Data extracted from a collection

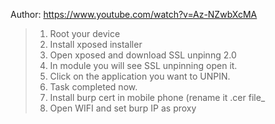 Author: https://www.youtube.com/watch?v=Az-NZwbXcMA


> 1. Root your device
> 1. Install xposed installer
> 1. Open xposed and download SSL unpinng 2.0
> 1. In module you will see SSL unpinning open it.
> 1. Click on the application you want to UNPIN.
> 1. Task completed now.
> 1. Install burp cert in mobile phone (rename it .cer file_
> 1. Open WIFI and set burp IP as proxy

## What you have to do
Repeat the data verbatim, excluding all pictures.

## Your solution
 Author: https://www.youtube.com/watch?v=Az-NZwbXcMA


> 1. Root your device
> 1. Install xposed installer
> 1. Open xposed and download SSL unpinng 2.0
> 1. In module you will see SSL unpinning open it.
> 1. Click on the application you want to UNPIN.
> 1. Task completed now.
> 1. Install burp cert in mobile phone (rename it .cer file_
> 1. Open WIFI and set burp IP as proxy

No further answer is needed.